A new study published in the Journal of Health Economics provides compelling evidence that fluoridated community water harmed Americans: Childhood exposure to it reduced high school graduation rates, economic sufficiency, physical ability and health in adulthood. Currently, the Centers for Disease Control and Prevention (CDC) recommends water fluoridation, and many states and local governments mandate it.

This study is the doctoral dissertation of Dr. Adam Roberts from Texas A&M University, who is now a financial economist at the Office of the Comptroller of the Currency within the U.S. Department of the Treasury. Among many data sources, Dr. Roberts obtained natural fluoride levels for most U.S. communities via a Freedom of Information Act request to the CDC.

Using a sample of more than twenty million individuals, he compared those exposed to fluoridated water during childhood with those of the same age in the same county who were not exposed. He found robust evidence that, despite its dental benefits, childhood fluoride exposure led to a net negative effect in adulthood, including lower high school graduation rates, reduced economic sufficiency, poorer physical ability and health.

This study exemplifies how economists use rigorous analytical tools and comprehensive data to answer complex medical and health questions. Another example comes from Dr. Todd Elder, an economics professor at Michigan State University, who found that children whose birthdays are in the month prior to their state’s cutoff date for kindergarten eligibility (i.e., youngest in class) were substantially more likely to be diagnosed with attention-deficit/hyperactivity disorder (ADHD) than those whose birthdays fall in the subsequent month (i.e., oldest in class).

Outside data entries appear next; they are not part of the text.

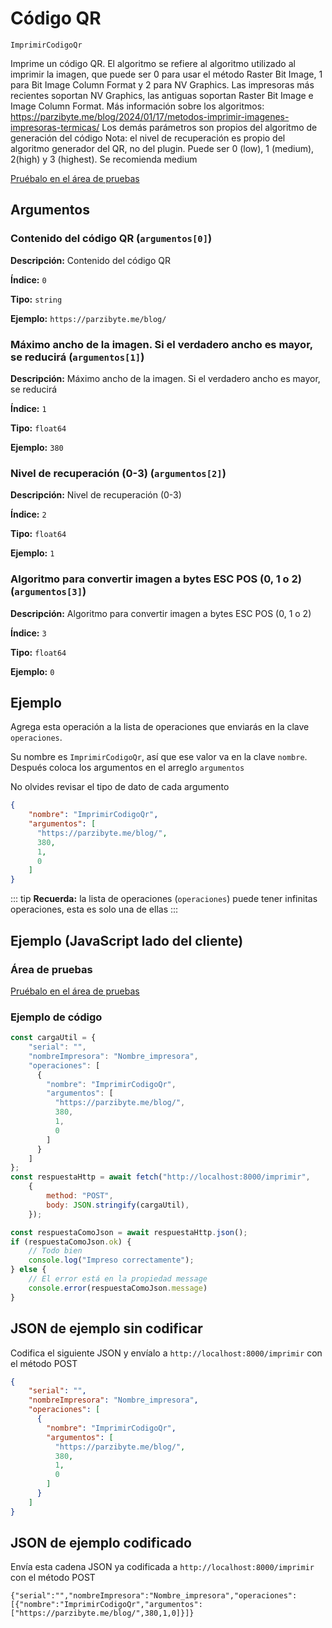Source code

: # Código QR

`ImprimirCodigoQr`

Imprime un código QR. El algoritmo se refiere al algoritmo utilizado al imprimir la imagen, que puede ser 0 para usar el método Raster Bit Image, 1 para Bit Image Column Format y 2 para NV Graphics. Las impresoras más recientes soportan NV Graphics, las antiguas soportan Raster Bit Image e Image Column Format. Más información sobre los algoritmos: https://parzibyte.me/blog/2024/01/17/metodos-imprimir-imagenes-impresoras-termicas/ Los demás parámetros son propios del algoritmo de generación del código Nota: el nivel de recuperación es propio del algoritmo generador del QR, no del plugin. Puede ser 0 (low), 1 (medium), 2(high) y 3 (highest). Se recomienda medium




[Pruébalo en el área de pruebas](../area-pruebas.md?operacion=ImprimirCodigoQr)

## Argumentos
### Contenido del código QR (`argumentos[0]`)



**Descripción:** Contenido del código QR

**Índice:** `0`

**Tipo:** `string`

**Ejemplo:** `https://parzibyte.me/blog/`

### Máximo ancho de la imagen. Si el verdadero ancho es mayor, se reducirá (`argumentos[1]`)



**Descripción:** Máximo ancho de la imagen. Si el verdadero ancho es mayor, se reducirá

**Índice:** `1`

**Tipo:** `float64`

**Ejemplo:** `380`

### Nivel de recuperación (0-3) (`argumentos[2]`)



**Descripción:** Nivel de recuperación (0-3)

**Índice:** `2`

**Tipo:** `float64`

**Ejemplo:** `1`

### Algoritmo para convertir imagen a bytes ESC POS (0, 1 o 2) (`argumentos[3]`)



**Descripción:** Algoritmo para convertir imagen a bytes ESC POS (0, 1 o 2)

**Índice:** `3`

**Tipo:** `float64`

**Ejemplo:** `0`

## Ejemplo

Agrega esta operación a la lista de operaciones que enviarás en la clave `operaciones`.

Su nombre es `ImprimirCodigoQr`, así que ese valor va en la clave `nombre`. Después coloca los argumentos en el arreglo `argumentos`

No olvides revisar el tipo de dato de cada argumento


```json
{
    "nombre": "ImprimirCodigoQr",
    "argumentos": [
      "https://parzibyte.me/blog/",
      380,
      1,
      0
    ]
}
```



::: tip
**Recuerda:** la lista de operaciones (`operaciones`) puede tener infinitas operaciones, esta es solo una de ellas
:::

## Ejemplo (JavaScript lado del cliente)

### Área de pruebas
[Pruébalo en el área de pruebas](../area-pruebas.md?operacion=ImprimirCodigoQr)
<Playground urlBase="../.." nombreOperacion="ImprimirCodigoQr" :ocultarOperacionesDisponibles="true"/>

### Ejemplo de código
```js
const cargaUtil = {
    "serial": "",
    "nombreImpresora": "Nombre_impresora",
    "operaciones": [
      {
        "nombre": "ImprimirCodigoQr",
        "argumentos": [
          "https://parzibyte.me/blog/",
          380,
          1,
          0
        ]
      }
    ]
};
const respuestaHttp = await fetch("http://localhost:8000/imprimir",
    {
        method: "POST",
        body: JSON.stringify(cargaUtil),
    });

const respuestaComoJson = await respuestaHttp.json();
if (respuestaComoJson.ok) {
    // Todo bien
    console.log("Impreso correctamente");
} else {
    // El error está en la propiedad message
    console.error(respuestaComoJson.message)
}
```

## JSON de ejemplo sin codificar

Codifica el siguiente JSON y envíalo a `http://localhost:8000/imprimir` con el método POST

```json
{
    "serial": "",
    "nombreImpresora": "Nombre_impresora",
    "operaciones": [
      {
        "nombre": "ImprimirCodigoQr",
        "argumentos": [
          "https://parzibyte.me/blog/",
          380,
          1,
          0
        ]
      }
    ]
}
```

## JSON de ejemplo codificado

Envía esta cadena JSON ya codificada a `http://localhost:8000/imprimir` con el método POST

```
{"serial":"","nombreImpresora":"Nombre_impresora","operaciones":[{"nombre":"ImprimirCodigoQr","argumentos":["https://parzibyte.me/blog/",380,1,0]}]}
```
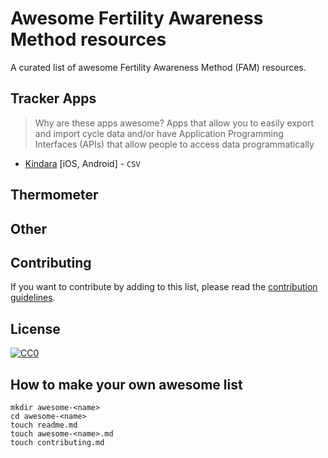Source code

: # Awesome Fertility Awareness Method resources

A curated list of awesome Fertility Awareness Method (FAM) resources.

## Tracker Apps

> Why are these apps awesome? Apps that allow you to easily export and import cycle data and/or have Application Programming Interfaces (APIs) that allow people to access data programmatically

* [Kindara](https://app.kindara.com/#export) [iOS, Android] - `CSV`

## Thermometer

## Other

## Contributing

If you want to contribute by adding to this list, please read the [contribution guidelines](CONTRIBUTING.md).

## License
[![CC0](http://i.creativecommons.org/p/zero/1.0/88x31.png)](http://creativecommons.org/publicdomain/zero/1.0/)

## How to make your own awesome list
```
mkdir awesome-<name>
cd awesome-<name>
touch readme.md
touch awesome-<name>.md
touch contributing.md
```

Dr. Elder concluded that ADHD is often misdiagnosed due to teachers’ subjective comparative assessments of children within the same grade. The negative consequences are substantial, including adverse health impacts and financial burdens from ADHD treatments and medications.

Another study by six economists, published in the Quarterly Journal of Economics, used supermarket entry and household moving data to find that personal demand explains 90% of the difference in the consumption of healthy vs. unhealthy food. Therefore, policy efforts aiming to equalize the supply of healthy groceries across neighborhoods are wasteful and ineffective.

It is no coincidence that economists have been providing compelling evidence on medical and health issues. As the late economist Edward Lazear wrote in his renowned article, Economic Imperialism:

“Economics is not only a social science; it is a genuine science. Like the physical sciences, economics uses a methodology that produces refutable implications and tests these implications using solid statistical techniques. The goal of economic theory is to unify thought and to provide a language that can be used to understand a variety of social phenomena. The fact that there have been so many successful efforts in so many different directions attests to the power of economics.”

Robert Kennedy, Jr., the nominee for President Trump’s Secretary for Health and Human Services, pledged to return U.S. health agencies to their “tradition of gold-standard, evidence-based science” and to provide “transparency and access to all the data.” If evidence-based decision making is enshrined in broad health-related policies and practices, we may look forward to impactful economic research helping to make America healthier.